Hanin menghela napas panjangnya. Mengerti tentang keadaan, sifat dan juga arah kemana ia harus mengambil langkah. Mengalah adalah sebuah langkah yang paling tepat untuk menghadapi perempuan yang baru dikenal Hanin.

"Gue duluan," ucap Hanin pada akhirnya. Ia langsung keluar melangkah musholla yang berada di lantai basement pusat perbelanjaan yang terkenal dengan food center nya di daerah Cilandak ini.

Hanin mengambil smartphone nya yang memang kalah ciamik dari smartphone yang dipunyai dua orang tadi. Ada banyak chat WA yang tertera. Dari kantor, dari grup teman-temannya kuliah. Dan juga grup sahabat-sahabatnya. Hanin meng-scrool ke bawah. Ada chat dari Fiza. Teman dekatnya.

Hanin langsung membukanya.

Fiza: nin, lo dimana?

Fiza: lo jadi ketemuan?

Fiza: gimana ceweknya?

Fiza: haniiiiin, jangan buat gue penisiriiin bocah!!!

Fiza: 😑😑😑

Hanin hanya tersenyum. Memang hanya Fiza yang mengerti sesuatu yang tak tampak dari Hanin. Hanin langsung membalas chat teman karibnya itu.

Hanin: lo udah balik?

Hanin: gue kayaknya balik jam 9 dari tj. barat

Hanin berniat memasukkan ponselnya ke dalam saku jaket. Tak seberapa lama, ada getaran terasa.

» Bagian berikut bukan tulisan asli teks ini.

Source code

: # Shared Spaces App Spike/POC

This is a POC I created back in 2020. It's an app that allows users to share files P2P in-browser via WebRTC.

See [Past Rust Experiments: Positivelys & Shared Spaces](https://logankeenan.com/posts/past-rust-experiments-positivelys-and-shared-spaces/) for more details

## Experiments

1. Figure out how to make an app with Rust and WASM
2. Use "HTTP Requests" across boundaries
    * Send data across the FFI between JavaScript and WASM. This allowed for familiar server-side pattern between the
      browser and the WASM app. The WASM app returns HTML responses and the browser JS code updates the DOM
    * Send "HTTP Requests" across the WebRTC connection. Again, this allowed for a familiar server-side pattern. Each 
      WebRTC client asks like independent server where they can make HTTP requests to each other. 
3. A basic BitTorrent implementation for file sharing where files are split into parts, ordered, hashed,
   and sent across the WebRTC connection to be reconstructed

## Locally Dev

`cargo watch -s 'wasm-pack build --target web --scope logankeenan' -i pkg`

Fiza: gue tunggu di tanjung barat!!!

Fiza: lo harus cerita!!!

Hanin hanya bisa tersenyum melihat balasan Fiza. Ada gelengan kepala pelan yang mengiringi ketika Hanin membaca. Ah ... mungkin tak banyak yanh sadar tentang keadaan dirinya beberapa jam lalu. Gelisah tanpa henti. Namun sang pemilik hati telah menenangkannya. Menenangkannya dengan cara yang luar biasa. Dan Hanin sangat bersyukur akan itu.

¤¤¤

Aku pernah merasakan semua kepahitan dalam hidupku dan yang paling pahit ialah berharap kepada manusia. - Sayyidina Ali bin Abi Thalib Radhiallahu Anhu.